_What is required_
Print the records below from the first line through the line containing "fork of same", both included, word for word.

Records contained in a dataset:
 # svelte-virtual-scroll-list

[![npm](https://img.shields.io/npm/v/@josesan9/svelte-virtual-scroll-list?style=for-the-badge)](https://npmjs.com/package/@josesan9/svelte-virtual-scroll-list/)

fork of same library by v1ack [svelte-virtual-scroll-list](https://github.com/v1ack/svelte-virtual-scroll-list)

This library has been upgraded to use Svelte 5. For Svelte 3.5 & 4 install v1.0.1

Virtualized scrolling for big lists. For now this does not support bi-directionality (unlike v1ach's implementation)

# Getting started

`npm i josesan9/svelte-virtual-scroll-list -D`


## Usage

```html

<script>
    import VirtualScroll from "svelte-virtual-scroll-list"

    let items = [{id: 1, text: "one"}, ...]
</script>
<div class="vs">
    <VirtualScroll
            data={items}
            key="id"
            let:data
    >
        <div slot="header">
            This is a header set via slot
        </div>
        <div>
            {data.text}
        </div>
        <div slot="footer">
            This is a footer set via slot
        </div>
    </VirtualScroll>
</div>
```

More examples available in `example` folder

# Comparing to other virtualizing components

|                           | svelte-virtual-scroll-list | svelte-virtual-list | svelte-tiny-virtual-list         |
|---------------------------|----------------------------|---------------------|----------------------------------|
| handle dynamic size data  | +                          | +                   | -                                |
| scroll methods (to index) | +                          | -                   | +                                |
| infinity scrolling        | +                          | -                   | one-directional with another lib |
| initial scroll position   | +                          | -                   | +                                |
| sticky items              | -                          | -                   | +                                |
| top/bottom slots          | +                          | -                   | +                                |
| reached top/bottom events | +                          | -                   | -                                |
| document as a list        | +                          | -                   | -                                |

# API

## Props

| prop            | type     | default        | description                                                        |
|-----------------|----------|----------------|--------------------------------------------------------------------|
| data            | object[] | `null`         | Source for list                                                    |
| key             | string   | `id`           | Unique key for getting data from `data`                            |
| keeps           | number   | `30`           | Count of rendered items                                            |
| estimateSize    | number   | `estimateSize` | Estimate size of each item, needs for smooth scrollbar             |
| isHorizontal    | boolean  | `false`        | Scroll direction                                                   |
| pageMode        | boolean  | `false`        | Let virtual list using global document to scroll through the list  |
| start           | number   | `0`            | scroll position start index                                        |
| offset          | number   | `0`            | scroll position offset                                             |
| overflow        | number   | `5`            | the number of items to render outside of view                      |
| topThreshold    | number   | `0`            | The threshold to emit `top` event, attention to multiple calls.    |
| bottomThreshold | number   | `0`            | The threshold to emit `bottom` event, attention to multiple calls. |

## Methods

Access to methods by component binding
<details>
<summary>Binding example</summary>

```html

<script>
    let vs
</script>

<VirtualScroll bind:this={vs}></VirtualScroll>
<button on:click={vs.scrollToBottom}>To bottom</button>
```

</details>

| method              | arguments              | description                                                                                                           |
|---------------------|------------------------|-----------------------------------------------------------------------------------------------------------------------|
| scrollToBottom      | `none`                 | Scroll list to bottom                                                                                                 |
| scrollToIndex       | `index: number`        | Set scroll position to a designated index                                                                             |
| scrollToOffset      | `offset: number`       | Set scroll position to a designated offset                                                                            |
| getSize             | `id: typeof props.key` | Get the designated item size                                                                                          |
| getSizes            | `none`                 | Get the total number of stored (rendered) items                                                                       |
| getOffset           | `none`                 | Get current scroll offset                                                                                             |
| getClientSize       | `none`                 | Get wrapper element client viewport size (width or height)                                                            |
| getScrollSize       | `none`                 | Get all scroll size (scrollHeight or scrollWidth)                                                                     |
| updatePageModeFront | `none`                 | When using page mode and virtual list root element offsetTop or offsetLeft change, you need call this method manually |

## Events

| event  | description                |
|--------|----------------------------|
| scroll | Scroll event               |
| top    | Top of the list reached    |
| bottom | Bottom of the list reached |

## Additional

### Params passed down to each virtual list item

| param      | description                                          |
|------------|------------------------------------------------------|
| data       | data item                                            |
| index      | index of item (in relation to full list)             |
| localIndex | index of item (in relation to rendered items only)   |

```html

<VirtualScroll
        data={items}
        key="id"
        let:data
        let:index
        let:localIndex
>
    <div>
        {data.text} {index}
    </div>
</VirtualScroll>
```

_Result for this task_
 # svelte-virtual-scroll-list

[![npm](https://img.shields.io/npm/v/@josesan9/svelte-virtual-scroll-list?style=for-the-badge)](https://npmjs.com/package/@josesan9/svelte-virtual-scroll-list/)

fork of same library by v1ack [svelte-virtual-scroll-list](https://github.com/v1ack/svelte-virtual-scroll-list)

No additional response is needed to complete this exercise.